• TASK INSTRUCTIONS:
Search the entries below for "This". Report each line where it occurs.

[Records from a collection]
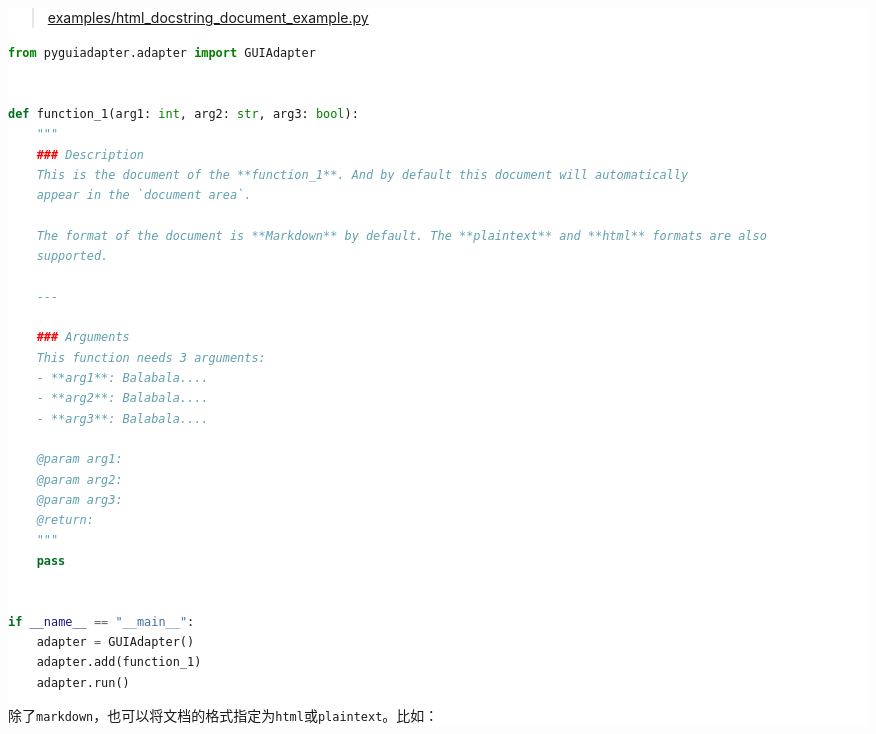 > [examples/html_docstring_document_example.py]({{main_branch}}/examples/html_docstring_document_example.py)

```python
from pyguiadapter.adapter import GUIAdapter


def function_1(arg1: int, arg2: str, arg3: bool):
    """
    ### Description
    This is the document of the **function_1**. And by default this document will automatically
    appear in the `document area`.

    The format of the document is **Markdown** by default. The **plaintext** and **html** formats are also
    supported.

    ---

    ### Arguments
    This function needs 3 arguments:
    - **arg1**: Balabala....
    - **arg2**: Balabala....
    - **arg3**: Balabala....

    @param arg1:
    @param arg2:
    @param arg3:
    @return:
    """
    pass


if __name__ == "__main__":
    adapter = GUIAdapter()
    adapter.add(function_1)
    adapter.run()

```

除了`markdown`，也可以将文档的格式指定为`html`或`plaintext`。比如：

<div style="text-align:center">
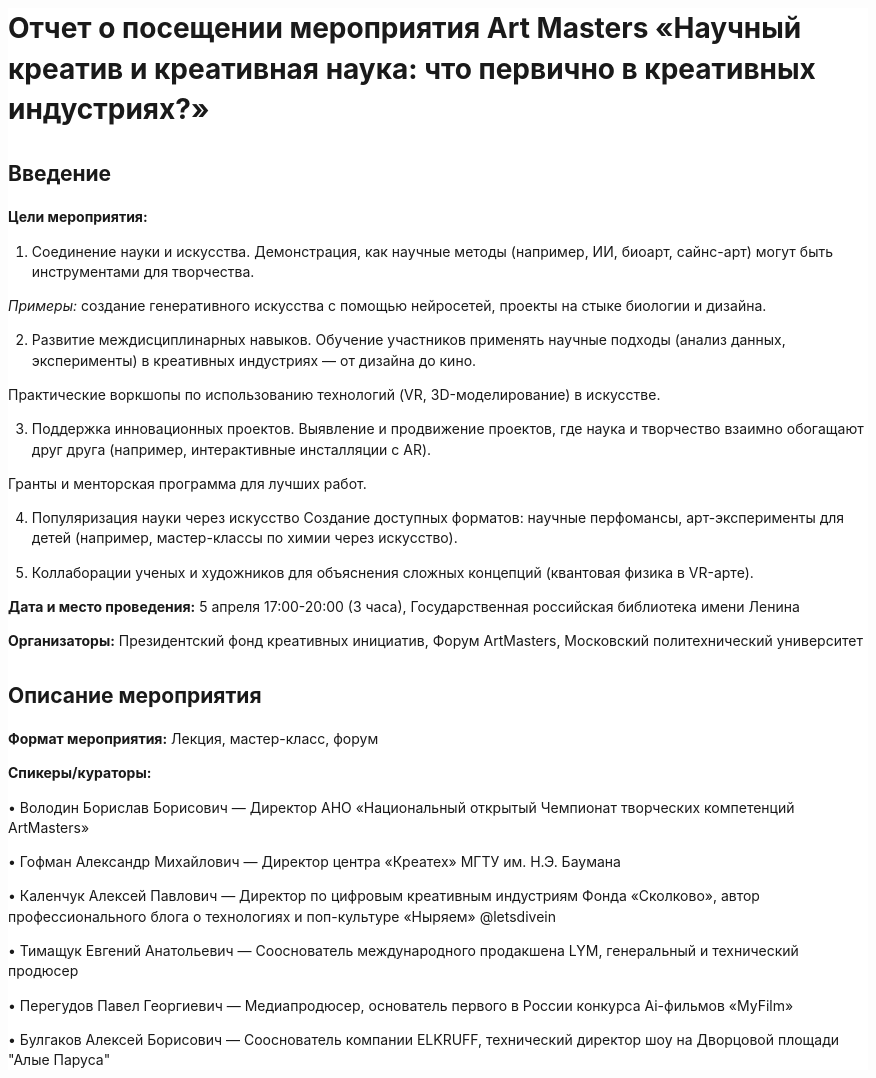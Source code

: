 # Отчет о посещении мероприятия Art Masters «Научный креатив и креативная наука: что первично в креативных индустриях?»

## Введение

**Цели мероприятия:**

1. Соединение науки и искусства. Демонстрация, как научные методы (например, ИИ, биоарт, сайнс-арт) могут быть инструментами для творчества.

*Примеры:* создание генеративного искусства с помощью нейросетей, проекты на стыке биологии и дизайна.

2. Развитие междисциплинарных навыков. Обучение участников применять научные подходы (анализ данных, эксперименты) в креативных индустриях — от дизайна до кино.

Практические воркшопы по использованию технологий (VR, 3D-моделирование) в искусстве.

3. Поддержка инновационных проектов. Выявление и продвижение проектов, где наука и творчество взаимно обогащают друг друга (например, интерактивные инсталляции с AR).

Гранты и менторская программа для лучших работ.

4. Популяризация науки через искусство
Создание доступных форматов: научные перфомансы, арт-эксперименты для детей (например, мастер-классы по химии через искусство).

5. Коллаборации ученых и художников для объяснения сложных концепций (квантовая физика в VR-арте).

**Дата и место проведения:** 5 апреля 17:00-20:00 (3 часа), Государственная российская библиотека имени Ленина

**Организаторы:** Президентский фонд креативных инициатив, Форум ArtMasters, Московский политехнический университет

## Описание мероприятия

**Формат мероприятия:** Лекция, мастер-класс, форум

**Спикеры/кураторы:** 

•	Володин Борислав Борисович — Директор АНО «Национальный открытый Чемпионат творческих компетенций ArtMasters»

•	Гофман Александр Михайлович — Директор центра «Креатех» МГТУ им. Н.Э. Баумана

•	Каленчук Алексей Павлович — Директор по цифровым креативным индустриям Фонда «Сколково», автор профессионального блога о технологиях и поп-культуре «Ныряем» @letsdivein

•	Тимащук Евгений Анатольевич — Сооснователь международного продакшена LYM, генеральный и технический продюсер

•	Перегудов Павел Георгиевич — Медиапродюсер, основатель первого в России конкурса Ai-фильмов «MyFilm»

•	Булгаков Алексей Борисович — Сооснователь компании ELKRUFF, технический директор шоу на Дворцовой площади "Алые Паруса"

--

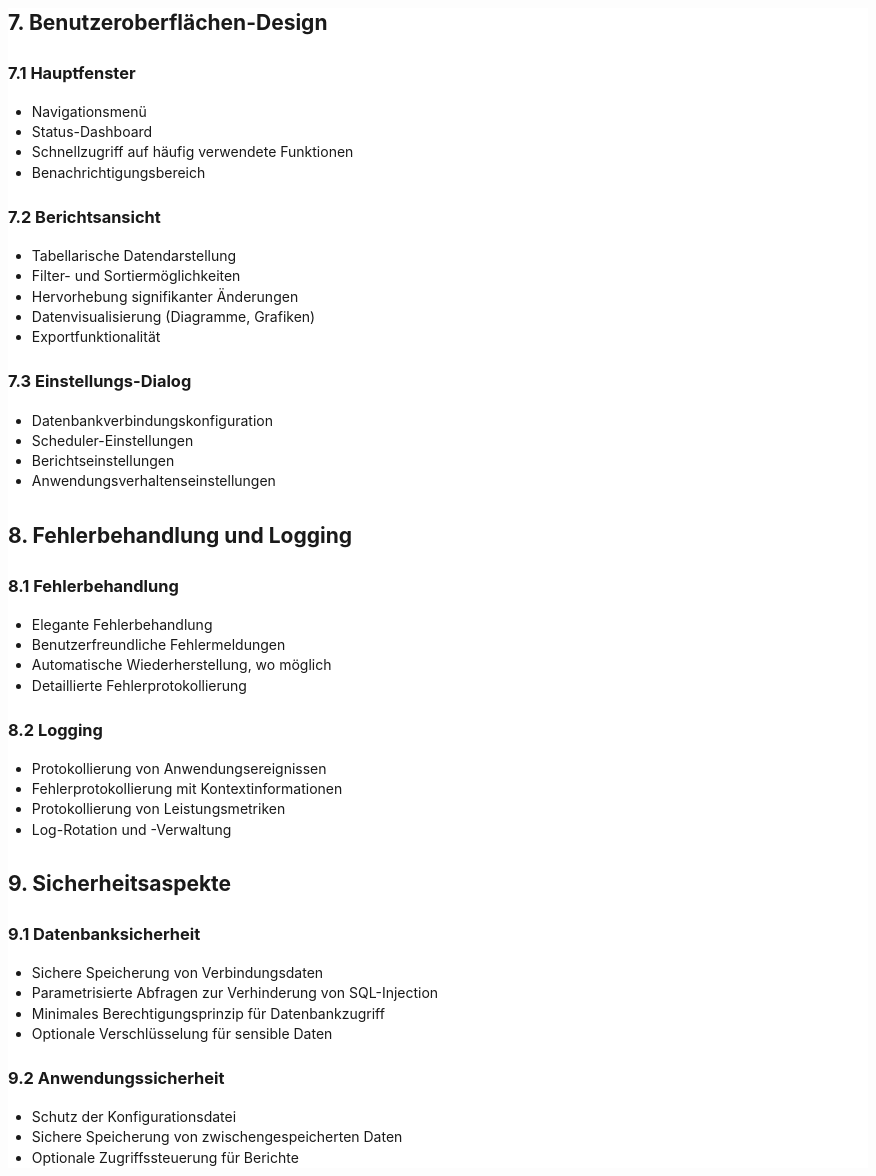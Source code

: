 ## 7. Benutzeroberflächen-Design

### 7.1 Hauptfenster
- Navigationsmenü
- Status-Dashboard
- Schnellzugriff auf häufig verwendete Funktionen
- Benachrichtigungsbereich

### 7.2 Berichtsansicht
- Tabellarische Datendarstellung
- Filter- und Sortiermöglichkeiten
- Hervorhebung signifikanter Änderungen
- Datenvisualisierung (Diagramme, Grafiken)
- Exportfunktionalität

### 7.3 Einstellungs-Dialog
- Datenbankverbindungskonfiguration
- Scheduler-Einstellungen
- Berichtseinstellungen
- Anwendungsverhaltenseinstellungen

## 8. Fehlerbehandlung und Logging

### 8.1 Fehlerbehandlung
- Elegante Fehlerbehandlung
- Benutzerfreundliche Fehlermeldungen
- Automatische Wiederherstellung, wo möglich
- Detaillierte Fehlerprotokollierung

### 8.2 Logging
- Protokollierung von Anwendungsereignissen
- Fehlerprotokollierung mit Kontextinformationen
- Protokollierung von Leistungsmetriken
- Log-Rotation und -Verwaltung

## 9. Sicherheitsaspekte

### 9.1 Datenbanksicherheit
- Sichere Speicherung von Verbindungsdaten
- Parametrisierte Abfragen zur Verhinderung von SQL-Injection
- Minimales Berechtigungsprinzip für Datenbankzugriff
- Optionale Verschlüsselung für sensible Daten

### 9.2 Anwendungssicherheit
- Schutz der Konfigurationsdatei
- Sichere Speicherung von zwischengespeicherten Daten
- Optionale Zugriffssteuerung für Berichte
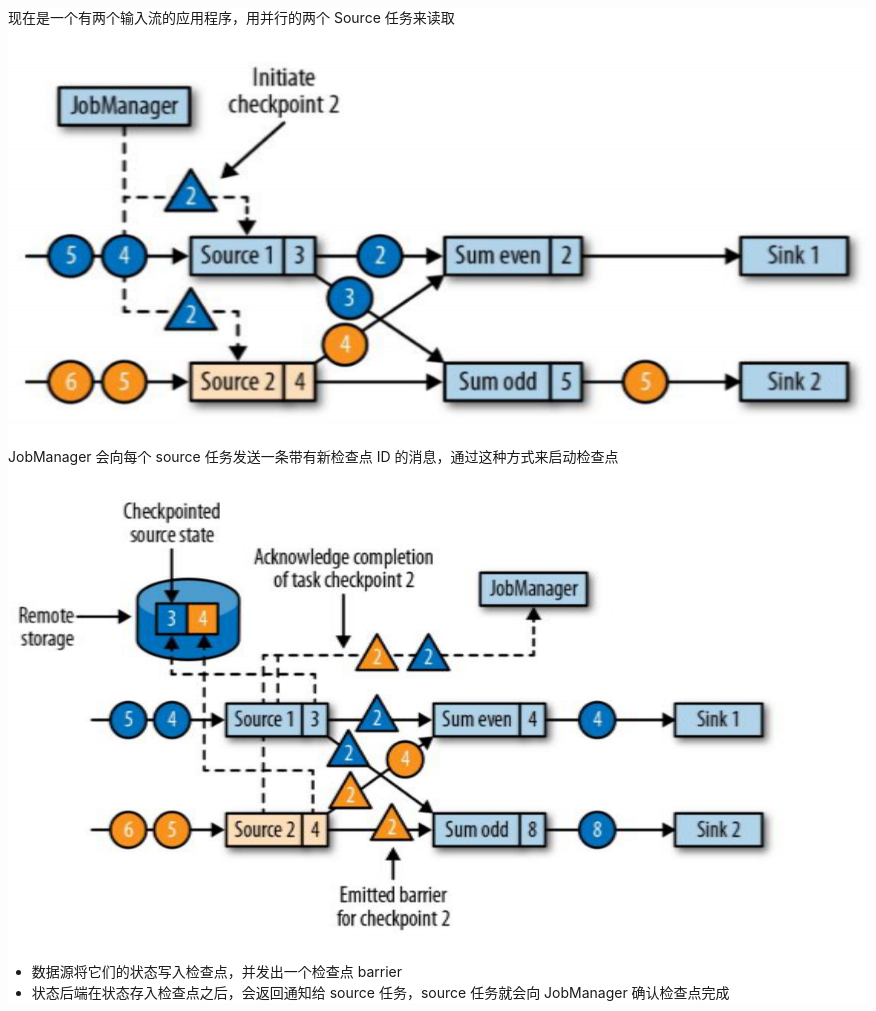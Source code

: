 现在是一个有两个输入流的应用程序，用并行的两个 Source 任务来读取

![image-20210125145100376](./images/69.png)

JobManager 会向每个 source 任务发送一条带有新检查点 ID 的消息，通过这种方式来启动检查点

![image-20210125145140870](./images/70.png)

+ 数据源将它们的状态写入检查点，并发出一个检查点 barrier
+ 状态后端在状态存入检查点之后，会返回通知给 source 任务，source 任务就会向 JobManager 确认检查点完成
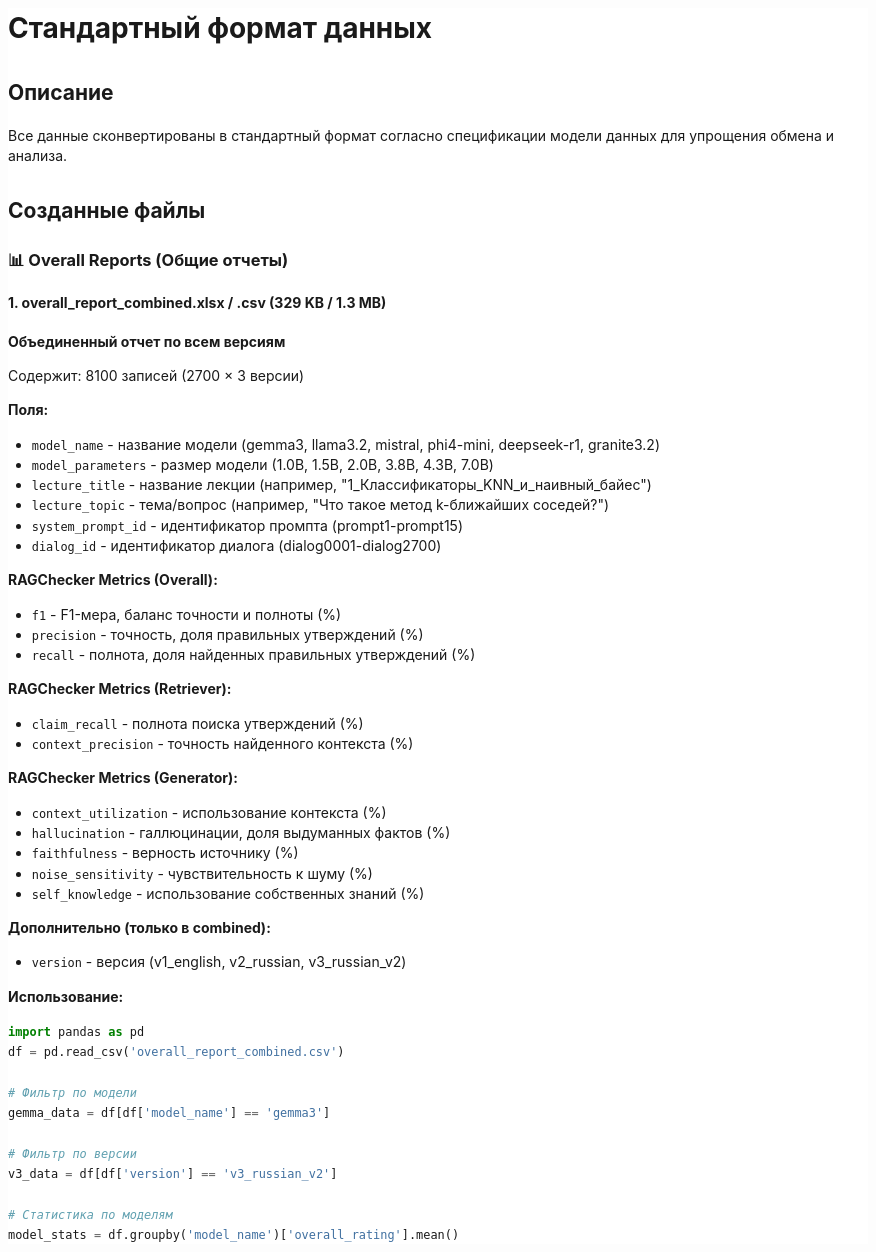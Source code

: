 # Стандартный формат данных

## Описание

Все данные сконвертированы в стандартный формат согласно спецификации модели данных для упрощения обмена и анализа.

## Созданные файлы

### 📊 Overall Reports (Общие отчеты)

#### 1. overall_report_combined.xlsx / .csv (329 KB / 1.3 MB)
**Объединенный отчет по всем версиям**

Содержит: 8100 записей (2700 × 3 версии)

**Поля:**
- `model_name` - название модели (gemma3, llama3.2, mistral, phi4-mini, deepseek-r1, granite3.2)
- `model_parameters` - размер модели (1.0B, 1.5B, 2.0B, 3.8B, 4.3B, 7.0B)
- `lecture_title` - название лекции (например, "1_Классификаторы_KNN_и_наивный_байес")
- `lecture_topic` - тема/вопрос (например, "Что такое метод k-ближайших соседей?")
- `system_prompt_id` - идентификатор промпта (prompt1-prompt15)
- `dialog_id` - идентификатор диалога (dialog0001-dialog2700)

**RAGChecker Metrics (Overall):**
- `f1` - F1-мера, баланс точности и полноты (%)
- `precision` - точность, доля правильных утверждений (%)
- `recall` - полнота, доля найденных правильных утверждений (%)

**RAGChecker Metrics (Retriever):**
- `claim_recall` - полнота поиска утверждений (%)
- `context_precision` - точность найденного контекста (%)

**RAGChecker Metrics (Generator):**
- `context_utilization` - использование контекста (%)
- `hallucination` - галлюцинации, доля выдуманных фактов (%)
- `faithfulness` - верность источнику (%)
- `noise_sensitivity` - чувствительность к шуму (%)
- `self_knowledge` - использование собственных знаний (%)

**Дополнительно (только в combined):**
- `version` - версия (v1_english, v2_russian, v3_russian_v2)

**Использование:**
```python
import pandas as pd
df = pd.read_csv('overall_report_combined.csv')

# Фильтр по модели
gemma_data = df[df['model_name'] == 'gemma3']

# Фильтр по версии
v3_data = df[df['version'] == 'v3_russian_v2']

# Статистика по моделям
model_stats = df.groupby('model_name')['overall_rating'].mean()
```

...

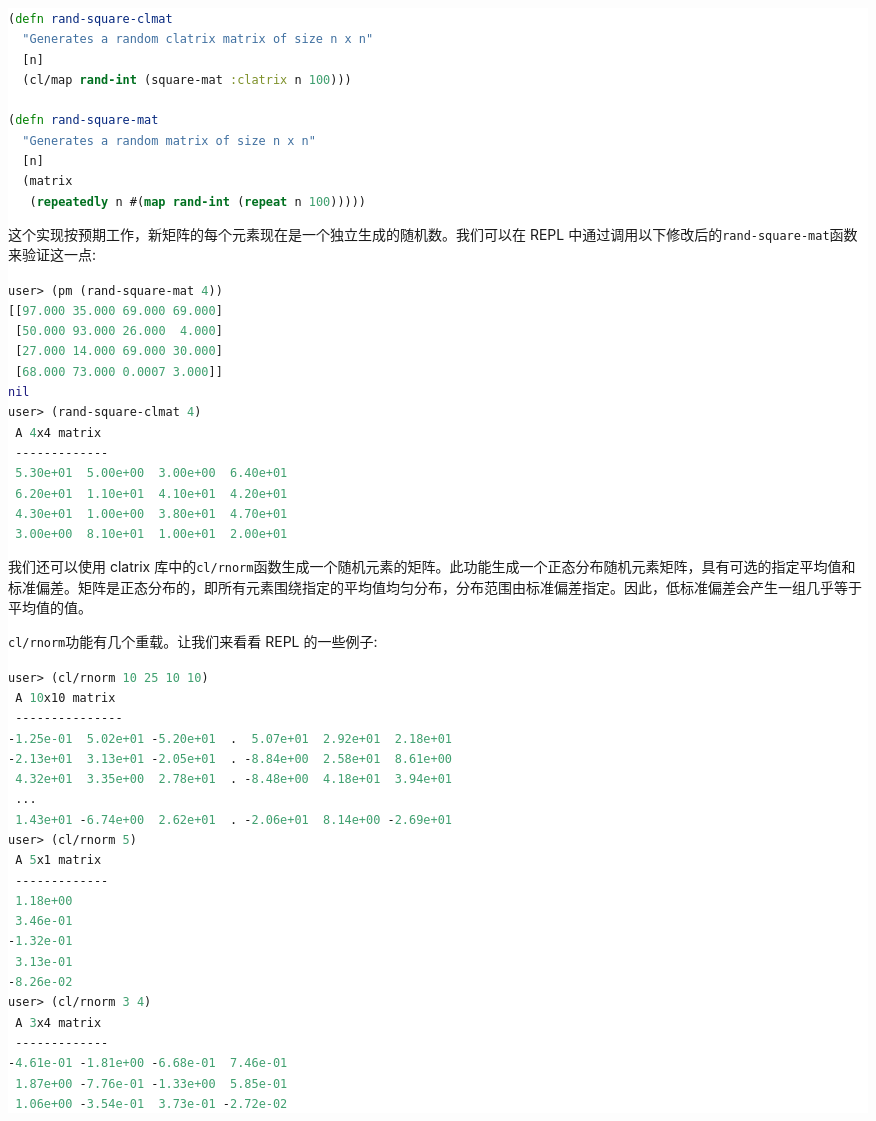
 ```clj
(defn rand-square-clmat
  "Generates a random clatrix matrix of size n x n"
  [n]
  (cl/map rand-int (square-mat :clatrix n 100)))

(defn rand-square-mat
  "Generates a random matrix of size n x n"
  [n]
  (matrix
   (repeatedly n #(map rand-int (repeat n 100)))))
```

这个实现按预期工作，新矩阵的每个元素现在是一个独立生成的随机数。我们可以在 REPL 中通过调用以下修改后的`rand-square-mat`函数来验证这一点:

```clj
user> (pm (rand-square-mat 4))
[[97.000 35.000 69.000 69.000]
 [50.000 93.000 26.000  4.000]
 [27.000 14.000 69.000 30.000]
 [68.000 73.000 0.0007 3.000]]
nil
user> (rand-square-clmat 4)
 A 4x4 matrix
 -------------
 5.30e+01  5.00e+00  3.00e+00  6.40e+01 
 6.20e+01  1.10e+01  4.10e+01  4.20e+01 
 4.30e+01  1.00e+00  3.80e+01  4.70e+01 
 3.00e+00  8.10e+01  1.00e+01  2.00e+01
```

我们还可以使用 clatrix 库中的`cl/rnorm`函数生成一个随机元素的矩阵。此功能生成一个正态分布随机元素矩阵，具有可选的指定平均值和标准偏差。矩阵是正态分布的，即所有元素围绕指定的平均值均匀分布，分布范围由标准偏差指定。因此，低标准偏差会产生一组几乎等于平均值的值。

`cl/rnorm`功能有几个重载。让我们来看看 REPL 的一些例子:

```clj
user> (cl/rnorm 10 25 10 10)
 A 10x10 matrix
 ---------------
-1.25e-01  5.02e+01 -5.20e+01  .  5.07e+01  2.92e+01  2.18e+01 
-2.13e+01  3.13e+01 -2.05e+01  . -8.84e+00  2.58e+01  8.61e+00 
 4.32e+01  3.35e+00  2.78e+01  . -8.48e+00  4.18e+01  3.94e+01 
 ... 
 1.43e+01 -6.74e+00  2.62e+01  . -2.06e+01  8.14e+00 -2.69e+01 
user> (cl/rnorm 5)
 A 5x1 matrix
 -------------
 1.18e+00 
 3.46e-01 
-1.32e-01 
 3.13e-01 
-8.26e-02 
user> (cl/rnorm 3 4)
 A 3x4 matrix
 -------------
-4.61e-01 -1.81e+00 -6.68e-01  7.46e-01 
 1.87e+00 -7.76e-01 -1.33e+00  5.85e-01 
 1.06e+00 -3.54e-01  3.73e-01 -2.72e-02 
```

• OUTPUT:
    This is the document of the **function_1**. And by default this document will automatically
    This function needs 3 arguments:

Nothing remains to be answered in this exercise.